Return all the lines below exactly. Any picture among them is omitted.
<<<<
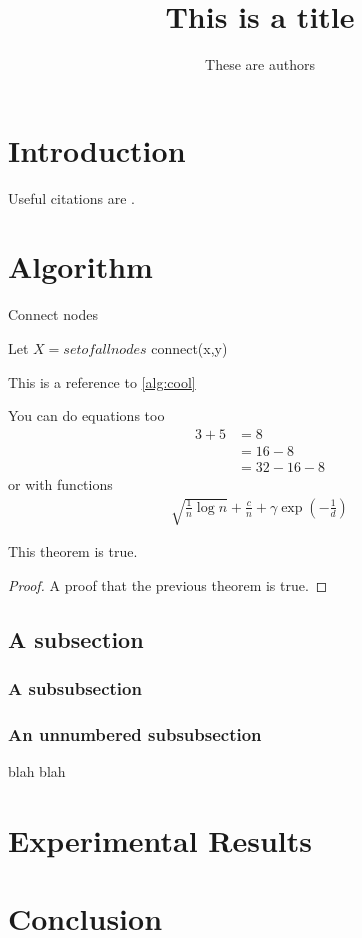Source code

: \documentclass{article}
\title{This is a title}
\author{These are authors}
\begin{document}
\maketitle

\section{Introduction}

Useful citations are \cite{KW14,GKK13}.

\section{Algorithm}

\begin{algorithm}[H]
\caption{Connect nodes}\label{alg:cool}
\begin{algorithmic}
\State Let $X = set of all nodes$
\State connect(x,y)
\EndIf
\EndFor
\EndFor
\end{algorithmic}
\end{algorithm}

This is a reference to \cref{alg:cool}

You can do equations too
\begin{align}
3 + 5 
&= 8 \\
&= 16 - 8 \\
&= 32 - 16 - 8
\end{align}
or with functions
\begin{align}
\sqrt{\frac{1}{n} \log n} + \frac{c}{n} + \gamma \exp\left(-\frac{1}{d}\right)
\end{align}

\begin{theorem}
This theorem is true.
\end{theorem}

\begin{proof}
A proof that the previous theorem is true.
\end{proof}

\subsection{A subsection}

\subsubsection{A subsubsection}

\subsubsection*{An unnumbered subsubsection} blah blah

\section{Experimental Results}

\section{Conclusion}



\end{document}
>>>>
Finished task:
Source code

: \documentclass{article}
\title{This is a title}
\author{These are authors}
\begin{document}
\maketitle

\section{Introduction}

Useful citations are \cite{KW14,GKK13}.

\section{Algorithm}

\begin{algorithm}[H]
\caption{Connect nodes}\label{alg:cool}
\begin{algorithmic}
\State Let $X = set of all nodes$
\State connect(x,y)
\EndIf
\EndFor
\EndFor
\end{algorithmic}
\end{algorithm}

This is a reference to \cref{alg:cool}

You can do equations too
\begin{align}
3 + 5 
&= 8 \\
&= 16 - 8 \\
&= 32 - 16 - 8
\end{align}
or with functions
\begin{align}
\sqrt{\frac{1}{n} \log n} + \frac{c}{n} + \gamma \exp\left(-\frac{1}{d}\right)
\end{align}

\begin{theorem}
This theorem is true.
\end{theorem}

\begin{proof}
A proof that the previous theorem is true.
\end{proof}

\subsection{A subsection}

\subsubsection{A subsubsection}

\subsubsection*{An unnumbered subsubsection} blah blah

\section{Experimental Results}

\section{Conclusion}



\end{document}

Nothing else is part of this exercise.